▸ TASK MATERIAL

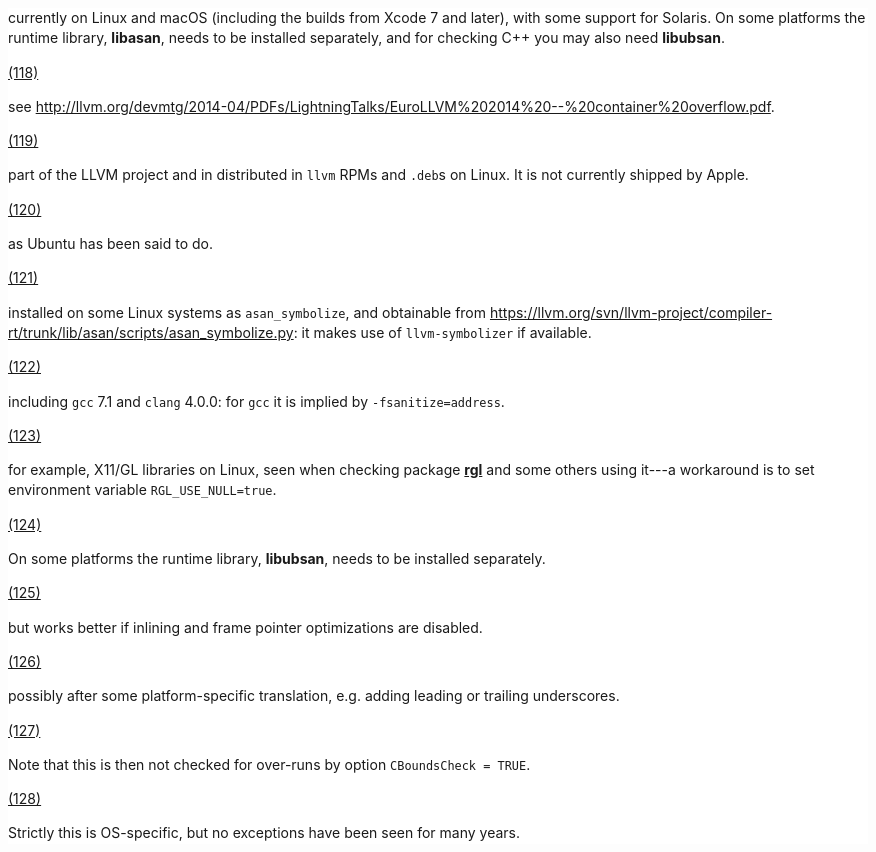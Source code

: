 currently on Linux and macOS (including the builds from Xcode 7 and
later), with some support for Solaris. On some platforms the runtime
library, **libasan**, needs to be installed separately, and for checking
C++ you may also need **libubsan**.

[(118)](#DOCF118)

see
<http://llvm.org/devmtg/2014-04/PDFs/LightningTalks/EuroLLVM%202014%20--%20container%20overflow.pdf>.

[(119)](#DOCF119)

part of the LLVM project and in distributed in `llvm` RPMs and `.deb`s
on Linux. It is not currently shipped by Apple.

[(120)](#DOCF120)

as Ubuntu has been said to do.

[(121)](#DOCF121)

installed on some Linux systems as `asan_symbolize`, and obtainable from
<https://llvm.org/svn/llvm-project/compiler-rt/trunk/lib/asan/scripts/asan_symbolize.py>:
it makes use of `llvm-symbolizer` if available.

[(122)](#DOCF122)

including `gcc` 7.1 and `clang` 4.0.0: for `gcc` it is implied by
`-fsanitize=address`.

[(123)](#DOCF123)

for example, X11/GL libraries on Linux, seen when checking package
[**rgl**](https://CRAN.R-project.org/package=rgl) and some others using
it---a workaround is to set environment variable `RGL_USE_NULL=true`.

[(124)](#DOCF124)

On some platforms the runtime library, **libubsan**, needs to be
installed separately.

[(125)](#DOCF125)

but works better if inlining and frame pointer optimizations are
disabled.

[(126)](#DOCF126)

possibly after some platform-specific translation, e.g. adding leading
or trailing underscores.

[(127)](#DOCF127)

Note that this is then not checked for over-runs by option
`CBoundsCheck = TRUE`.

[(128)](#DOCF128)

Strictly this is OS-specific, but no exceptions have been seen for many
years.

▸ PROBLEM DESCRIPTION
Each line above that includes the word "platforms" is to be copied.

▸ TASK SOLUTION
later), with some support for Solaris. On some platforms the runtime
On some platforms the runtime library, **libubsan**, needs to be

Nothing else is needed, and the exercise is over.